Cuando la manga se voltea, vemos las costuras, los hilos sueltos, las puntadas mal dadas, pero lo peor es cuando se piensa que se está estupendo con ese look de "ropa al revés". Cuando se sale a la calle con desparpajo, con la cara bien lavada, pretendiendo que lo obviamente anormal está perfecto, que es lo que debe ser y que el resto es el que está equivocado.

Últimamente la moda de manga volteada se aplica para muchas cosas en nuestra cotidianidad, en la que términos como la discriminación política ya están tan asumidos como tomarse el cafecito sin leche, en la panadería sin pan de la esquina.

Escuchar cómo el propio Chávez en su alocución del jueves en la noche en el Teatro Teresa Carreño daba la orden de reprimir y disolver cualquier manifestación que pretenda llegar a Miraflores y menos "del grupo de estudiantes que son los hijos de los ricos, los hijos de papá, los estudiantes burgueses y que son una minoría (¿) porque esas calles son del pueblo verdadero" , poco más o menos que zona liberada, como se diría en el argot revolucionario, es la expresión más clara de cómo la discriminación se asume ya sin el menor remilgo de pudor.

Pongámonos en el supuesto negado e insistimos, supuestísimo negado, que todos los estudiantes tuvieran títulos nobiliarios , fueran herederos de grandes emporios o sus padres representaran la más encumbrada élite, pero aún así quisieran manifestar su descontento de manera cívica, pacífica y democrática, en el mismo sitio donde días atrás los muchachos proclives al proceso dieron vítores a su Presidente. ¿Por qué no pueden hacerlo? ¿Por qué se les niega? ¿Por qué se les estigmatiza? Por la misma razón que hay ciudadanos de primera y de segunda. Por el mismo motivo de sentirse dueños de la verdad y el resto no existe. Si no eres como yo, no tienes "derecho a ser". Como el llamado "día de no cumpleaños" de Alicia en el País de las Maravillas, eres "el no ciudadano, el no venezolano". No mereces serlo. No eres de la raza elegida. De los puros. Verdadero fascismo pues.
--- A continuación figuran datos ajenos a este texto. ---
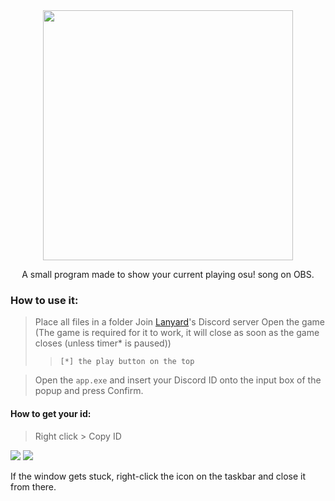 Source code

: <div align="center">
  <img width="400" src="https://user-images.githubusercontent.com/17398632/231942994-0ce362a2-b0cb-4484-9e16-ca15034c14cb.png">
  <p/>
  <p>A small program made to show your current playing osu! song on OBS.</p>
</div>

### How to use it:
> Place all files in a folder
> Join [Lanyard](https://discord.gg/lanyard)'s Discord server
> Open the game (The game is required for it to work, it will close as soon as the game closes (unless timer* is paused)) 
>> `[*] the play button on the top`

> Open the `app.exe` and insert your Discord ID onto the input box of the popup and press Confirm.
> 

#### How to get your id:
> Right click > Copy ID

<img src="https://user-images.githubusercontent.com/17398632/231944353-aed4cd93-0088-4b9a-9599-b36d2f0a6fa9.png">
<img src="https://user-images.githubusercontent.com/17398632/231944367-8f966cdd-8fd8-4033-87d1-ee5cafe21347.png">


<p>If the window gets stuck, right-click the icon on the taskbar and close it from there.</p>
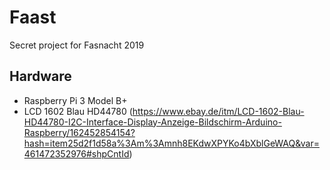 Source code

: # Faast
Secret project for Fasnacht 2019


## Hardware
- Raspberry Pi 3 Model B+
- LCD 1602 Blau HD44780 (https://www.ebay.de/itm/LCD-1602-Blau-HD44780-I2C-Interface-Display-Anzeige-Bildschirm-Arduino-Raspberry/162452854154?hash=item25d2f1d58a%3Am%3Amnh8EKdwXPYKo4bXblGeWAQ&var=461472352976#shpCntId)
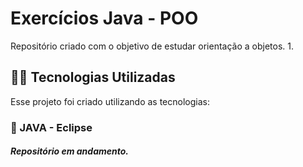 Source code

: # Exercícios Java - POO
Repositório criado com o objetivo de estudar orientação a objetos. 
1. 

## 👨‍💻️ Tecnologias Utilizadas
Esse projeto foi criado utilizando as tecnologias:
### :small_blue_diamond: JAVA - Eclipse

##### Repositório em andamento. 
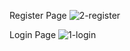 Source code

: Register Page
![2-register](https://github.com/user-attachments/assets/2b1eaf3b-a363-45c4-94b3-57410d84a936)

Login Page
![1-login](https://github.com/user-attachments/assets/13811456-b45e-47ca-a056-a5b785086fb7)
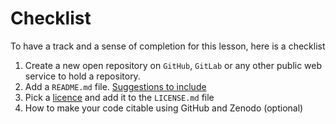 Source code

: # Checklist

To have a track and a sense of completion for this lesson, here is a checklist

1. Create a new open repository on `GitHub`, `GitLab` or any other public web service to hold a repository.
1. Add a `README.md` file. [Suggestions to include](https://guides.github.com/features/wikis/)
1. Pick a [licence][licence-episode] and add it to the `LICENSE.md` file
1. How to make your code citable using GitHub and Zenodo (optional)


[licence-episode]: https://softdev4research.github.io/4OSS-lesson/03-use-license/index.html
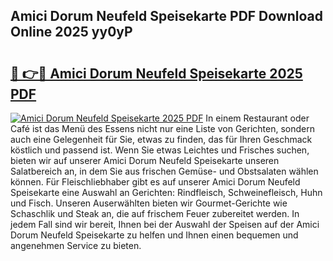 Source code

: ## Amici Dorum Neufeld Speisekarte PDF Download Online 2025 yy0yP

# <h2><a href="http://gcblzof.nevu.top/?p=Amici+Dorum+Neufeld+Speisekarte">🔗 👉🔴 Amici Dorum Neufeld Speisekarte 2025 PDF</a></h2>

[![Amici Dorum Neufeld Speisekarte 2025 PDF](https://i.imgur.com/dBaPXMq.png)](http://gcblzof.nevu.top/?p=Amici+Dorum+Neufeld+Speisekarte)
In einem Restaurant oder Café ist das Menü des Essens nicht nur eine Liste von Gerichten, sondern auch eine Gelegenheit für Sie, etwas zu finden, das für Ihren Geschmack köstlich und passend ist. Wenn Sie etwas Leichtes und Frisches suchen, bieten wir auf unserer Amici Dorum Neufeld Speisekarte unseren Salatbereich an, in dem Sie aus frischen Gemüse- und Obstsalaten wählen können. Für Fleischliebhaber gibt es auf unserer Amici Dorum Neufeld Speisekarte eine Auswahl an Gerichten: Rindfleisch, Schweinefleisch, Huhn und Fisch. Unseren Auserwählten bieten wir Gourmet-Gerichte wie Schaschlik und Steak an, die auf frischem Feuer zubereitet werden. In jedem Fall sind wir bereit, Ihnen bei der Auswahl der Speisen auf der Amici Dorum Neufeld Speisekarte zu helfen und Ihnen einen bequemen und angenehmen Service zu bieten.
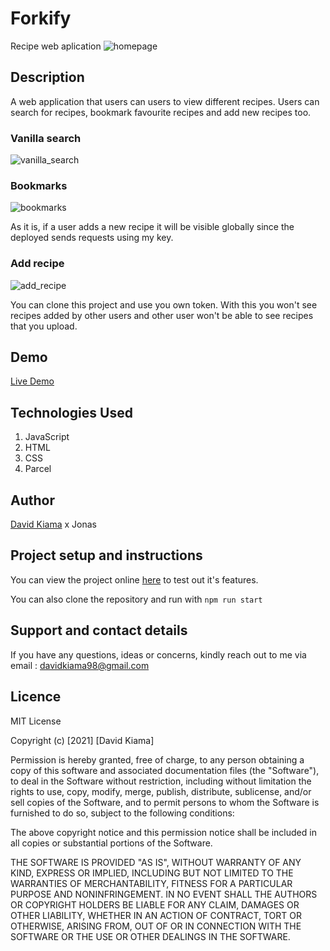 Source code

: # Forkify

Recipe web aplication
![homepage](https://user-images.githubusercontent.com/38817867/174123134-694c3688-c157-422e-a82a-966b516e1c13.png)

## Description

A web application that users can users to view different recipes.
Users can search for recipes, bookmark favourite recipes and add new recipes too.

### Vanilla search
![vanilla_search](https://user-images.githubusercontent.com/38817867/174123396-cf481c74-bc73-4dbe-a917-72c1b5aaf84f.png)


### Bookmarks

![bookmarks](https://user-images.githubusercontent.com/38817867/174123682-f263fba3-5a22-4711-a9b1-735d4f0f3a50.png)


As it is, if a user adds a new recipe it will be visible globally since the
deployed sends requests using my key.

### Add recipe
![add_recipe](https://user-images.githubusercontent.com/38817867/174123290-032e086c-a326-44aa-ac6e-a890efcaf5c8.png)


You can clone this project and use you own token. With this you won't see recipes
added by other users and other user won't be able to see recipes that you upload.

## Demo

[Live Demo](https://forkify-kiama.surge.sh/)

## Technologies Used

1. JavaScript
1. HTML
1. CSS
1. Parcel

## Author

[David Kiama](https://github.com/davidkiama) x Jonas

## Project setup and instructions

You can view the project online [here](https://forkify-kiama.surge.sh/) to test out it's features.

You can also clone the repository and run with `npm run start `

## Support and contact details

If you have any questions, ideas or concerns, kindly reach out to me via email : davidkiama98@gmail.com

## Licence

MIT License

Copyright (c) [2021] [David Kiama]

Permission is hereby granted, free of charge, to any person obtaining a copy
of this software and associated documentation files (the "Software"), to deal
in the Software without restriction, including without limitation the rights
to use, copy, modify, merge, publish, distribute, sublicense, and/or sell
copies of the Software, and to permit persons to whom the Software is
furnished to do so, subject to the following conditions:

The above copyright notice and this permission notice shall be included in all
copies or substantial portions of the Software.

THE SOFTWARE IS PROVIDED "AS IS", WITHOUT WARRANTY OF ANY KIND, EXPRESS OR
IMPLIED, INCLUDING BUT NOT LIMITED TO THE WARRANTIES OF MERCHANTABILITY,
FITNESS FOR A PARTICULAR PURPOSE AND NONINFRINGEMENT. IN NO EVENT SHALL THE
AUTHORS OR COPYRIGHT HOLDERS BE LIABLE FOR ANY CLAIM, DAMAGES OR OTHER
LIABILITY, WHETHER IN AN ACTION OF CONTRACT, TORT OR OTHERWISE, ARISING FROM,
OUT OF OR IN CONNECTION WITH THE SOFTWARE OR THE USE OR OTHER DEALINGS IN THE
SOFTWARE.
Y lo peor es que todo ese horror discriminatorio ya casi ni nos asombra. Escuchar cómo eso lo dice el propio jefe del Estado y al día siguiente casi no hay reseña porque era lo esperado, es la costumbre del traje volteado.

Más allá de si fue conveniente o no anunciar una marcha a Miraflores o si retractarse de la idea fue lo correcto (creemos que sí), el dejar en evidencia una vez más, cómo la discriminación es una orden presidencial ya valió la pena. Más aún de cara al próximo dos de diciembre, cuando de aprobarse el proyecto constitucional quedará institucionalizado el apartheid. Cuando TODO, hasta nuestra más cercana cotidianidad adquirirá el apellido de "socialista" y quienes no comulguemos con eso, pasaremos al estatus de "no ser".